Only once did I encounter any level of resistance and that was when I was seeking to try lithium. However, I was well equipped with knowledge, illustrated that I understood the pros and cons, and referenced clinical studies, etc. Thus, I successfully advocated for myself, and went on lithium.

If one has the time and is so inclined to research and advocate for oneself, it's a much better approach than to passively be at the whim of any psychiatrist.

I would never blindly trust any physician to put me on any medication, and this extends beyond just the field of psychiatry.
how is your experince with lithium? doest it work for both episodes?
 
Chupacabra 44

Chupacabra 44

If boredom were a CTB method, I would be long gone
Sep 13, 2020
710
how is your experince with lithium? doest it work for both episodes?

Unfortunately, I had to come off lithium, at the direction of my psychiatrist, after only a month or two, because my blood work was showing decreased kidney function. Thus, I'm unsure exactly how I would have responded had lithium been given more time. Decreased kidney function can be a common side effect - no doubt more so in older patients, like myself, as I'm late middle aged.

I requested that we try a reduction in dosage to see if my kidney function would improve, but my psychiatrist said that a reduction in dosage would not offer therapeutic benefit. Main stream psychiatry practices a narrow range with lithium for efficacy vs toxicity confirmed through on going lab work.

This was four years ago, and I recently Googled a bit about microdosing lithium. (I couldn't find anything on Google about microdosing lithium four years ago).

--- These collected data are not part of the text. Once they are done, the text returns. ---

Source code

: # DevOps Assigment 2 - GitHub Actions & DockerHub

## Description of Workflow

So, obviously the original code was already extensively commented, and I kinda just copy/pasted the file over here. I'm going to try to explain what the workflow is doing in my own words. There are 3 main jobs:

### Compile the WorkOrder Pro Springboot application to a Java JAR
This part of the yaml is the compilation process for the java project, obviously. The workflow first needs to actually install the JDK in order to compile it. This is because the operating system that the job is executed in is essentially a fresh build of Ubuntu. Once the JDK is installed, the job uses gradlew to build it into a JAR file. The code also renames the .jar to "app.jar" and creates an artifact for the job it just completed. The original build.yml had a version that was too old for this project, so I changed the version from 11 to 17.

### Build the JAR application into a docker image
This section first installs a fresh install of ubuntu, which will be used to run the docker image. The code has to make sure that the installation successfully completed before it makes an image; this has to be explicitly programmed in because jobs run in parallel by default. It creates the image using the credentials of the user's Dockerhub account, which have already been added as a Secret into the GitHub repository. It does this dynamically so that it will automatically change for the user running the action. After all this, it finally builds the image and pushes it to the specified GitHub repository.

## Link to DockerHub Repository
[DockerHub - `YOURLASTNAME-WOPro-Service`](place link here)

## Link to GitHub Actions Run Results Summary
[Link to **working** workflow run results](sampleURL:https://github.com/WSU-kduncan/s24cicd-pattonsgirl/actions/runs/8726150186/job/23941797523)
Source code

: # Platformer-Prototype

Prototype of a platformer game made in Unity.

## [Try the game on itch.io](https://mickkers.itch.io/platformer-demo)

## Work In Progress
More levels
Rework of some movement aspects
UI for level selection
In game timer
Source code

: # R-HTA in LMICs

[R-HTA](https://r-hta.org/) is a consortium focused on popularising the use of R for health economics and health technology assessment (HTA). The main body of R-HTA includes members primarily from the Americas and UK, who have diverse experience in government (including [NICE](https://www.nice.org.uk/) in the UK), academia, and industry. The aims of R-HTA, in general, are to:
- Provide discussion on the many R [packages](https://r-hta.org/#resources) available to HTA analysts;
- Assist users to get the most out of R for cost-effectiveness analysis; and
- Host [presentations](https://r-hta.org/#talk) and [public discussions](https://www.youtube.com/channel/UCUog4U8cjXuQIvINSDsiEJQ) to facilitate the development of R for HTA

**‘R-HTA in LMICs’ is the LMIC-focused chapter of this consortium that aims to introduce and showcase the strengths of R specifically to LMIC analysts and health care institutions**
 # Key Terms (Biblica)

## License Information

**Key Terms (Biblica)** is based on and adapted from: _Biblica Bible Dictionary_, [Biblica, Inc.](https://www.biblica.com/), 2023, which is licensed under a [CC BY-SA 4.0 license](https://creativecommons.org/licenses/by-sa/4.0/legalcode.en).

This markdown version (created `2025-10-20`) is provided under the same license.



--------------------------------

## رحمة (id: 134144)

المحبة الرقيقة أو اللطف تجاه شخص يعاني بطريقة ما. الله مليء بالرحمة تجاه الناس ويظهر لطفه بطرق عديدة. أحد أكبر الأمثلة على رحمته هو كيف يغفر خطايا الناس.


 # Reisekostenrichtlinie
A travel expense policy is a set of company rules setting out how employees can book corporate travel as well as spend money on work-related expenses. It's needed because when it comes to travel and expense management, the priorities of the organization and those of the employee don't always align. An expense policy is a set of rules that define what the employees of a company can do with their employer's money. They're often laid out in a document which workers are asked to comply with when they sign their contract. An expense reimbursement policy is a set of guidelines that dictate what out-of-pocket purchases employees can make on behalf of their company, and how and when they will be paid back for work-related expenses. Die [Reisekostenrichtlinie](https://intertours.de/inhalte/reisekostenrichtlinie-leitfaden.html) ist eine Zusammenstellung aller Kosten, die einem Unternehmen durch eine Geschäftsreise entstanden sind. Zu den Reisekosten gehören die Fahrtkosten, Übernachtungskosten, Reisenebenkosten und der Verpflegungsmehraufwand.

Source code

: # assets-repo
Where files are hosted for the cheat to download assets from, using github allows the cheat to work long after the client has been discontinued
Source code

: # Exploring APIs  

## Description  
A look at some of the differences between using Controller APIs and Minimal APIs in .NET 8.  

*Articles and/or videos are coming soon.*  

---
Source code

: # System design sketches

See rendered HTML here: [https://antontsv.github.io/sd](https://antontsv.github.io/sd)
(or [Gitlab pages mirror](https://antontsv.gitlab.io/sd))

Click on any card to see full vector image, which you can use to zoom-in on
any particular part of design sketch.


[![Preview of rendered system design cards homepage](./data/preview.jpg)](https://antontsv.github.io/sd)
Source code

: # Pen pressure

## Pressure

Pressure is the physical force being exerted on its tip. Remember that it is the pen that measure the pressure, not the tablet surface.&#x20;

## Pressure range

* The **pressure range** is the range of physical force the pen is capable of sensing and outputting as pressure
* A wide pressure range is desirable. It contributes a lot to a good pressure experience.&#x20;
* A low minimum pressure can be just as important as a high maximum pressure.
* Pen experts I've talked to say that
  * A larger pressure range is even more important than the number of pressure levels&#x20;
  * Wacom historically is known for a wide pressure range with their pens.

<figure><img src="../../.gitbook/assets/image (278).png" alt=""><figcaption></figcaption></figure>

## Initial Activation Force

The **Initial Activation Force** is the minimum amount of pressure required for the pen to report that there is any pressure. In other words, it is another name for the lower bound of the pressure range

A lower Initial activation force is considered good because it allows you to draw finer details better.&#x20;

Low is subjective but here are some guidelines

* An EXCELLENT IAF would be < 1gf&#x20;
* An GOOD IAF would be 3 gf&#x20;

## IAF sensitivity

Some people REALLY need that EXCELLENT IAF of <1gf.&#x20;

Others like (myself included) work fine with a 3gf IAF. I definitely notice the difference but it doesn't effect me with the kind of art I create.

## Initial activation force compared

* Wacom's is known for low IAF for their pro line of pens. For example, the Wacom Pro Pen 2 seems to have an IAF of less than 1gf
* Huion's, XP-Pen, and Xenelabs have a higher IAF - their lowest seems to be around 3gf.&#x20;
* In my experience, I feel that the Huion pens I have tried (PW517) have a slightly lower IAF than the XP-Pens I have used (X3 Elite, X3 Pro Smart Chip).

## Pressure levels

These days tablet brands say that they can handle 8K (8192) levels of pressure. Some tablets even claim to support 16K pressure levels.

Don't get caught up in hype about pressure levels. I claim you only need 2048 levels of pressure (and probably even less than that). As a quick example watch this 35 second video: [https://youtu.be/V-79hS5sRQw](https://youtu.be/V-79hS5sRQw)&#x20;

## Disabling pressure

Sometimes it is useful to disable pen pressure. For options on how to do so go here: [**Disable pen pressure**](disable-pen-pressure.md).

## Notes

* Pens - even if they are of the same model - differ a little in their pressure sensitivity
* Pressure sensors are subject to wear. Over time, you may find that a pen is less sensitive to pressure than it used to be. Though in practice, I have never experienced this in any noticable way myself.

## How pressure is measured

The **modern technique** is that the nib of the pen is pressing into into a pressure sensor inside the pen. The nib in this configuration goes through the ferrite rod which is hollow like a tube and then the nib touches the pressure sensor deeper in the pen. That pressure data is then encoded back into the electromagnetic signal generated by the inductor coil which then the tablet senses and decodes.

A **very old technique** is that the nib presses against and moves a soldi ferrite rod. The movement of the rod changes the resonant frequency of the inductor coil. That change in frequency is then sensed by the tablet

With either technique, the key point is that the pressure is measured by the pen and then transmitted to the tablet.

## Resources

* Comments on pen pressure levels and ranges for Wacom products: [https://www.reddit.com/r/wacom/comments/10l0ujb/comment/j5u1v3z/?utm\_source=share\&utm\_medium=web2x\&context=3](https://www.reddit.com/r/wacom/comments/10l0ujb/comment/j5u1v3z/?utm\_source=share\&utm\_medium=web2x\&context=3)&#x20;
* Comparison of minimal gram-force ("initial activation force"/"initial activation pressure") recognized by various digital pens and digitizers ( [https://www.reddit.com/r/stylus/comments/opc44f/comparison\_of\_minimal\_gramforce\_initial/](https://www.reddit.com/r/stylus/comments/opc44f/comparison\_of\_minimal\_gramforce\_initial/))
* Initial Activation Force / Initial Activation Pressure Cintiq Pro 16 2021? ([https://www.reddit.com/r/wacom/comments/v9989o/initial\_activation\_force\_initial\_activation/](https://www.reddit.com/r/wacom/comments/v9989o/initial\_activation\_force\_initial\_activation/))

My biggest issue is with mania, and my recent, limited research seemed to indicate that a few aggressive, think outside the box psychiatrists we're having success with microdosing lithium on the depressive side, but not on the manic side.

Also, general research (not microdosing research) concludes that in most patients lithium works best with mania while options like Lamictal work best for depression. This is why some psychiatrists like to prescribe both Lamictal and lithium for bipolar patients (l and l treatment). The Lamictal is to target the depression while the lithium is to target the mania.

If time is on your side, meaning one is not close to acting on suicidal thoughts, then the medication selection should be a process whereby you start from the safest, and possibly less effective, and, if needed, move on to more risky, and possibly more effective.

The objective should be to always find the safestest remedy that offers benefit at the lowest possible cost. However, not all psychiatrists practice this common sense approach, as some prefer to start patients immediately on antipsychotics. SMH.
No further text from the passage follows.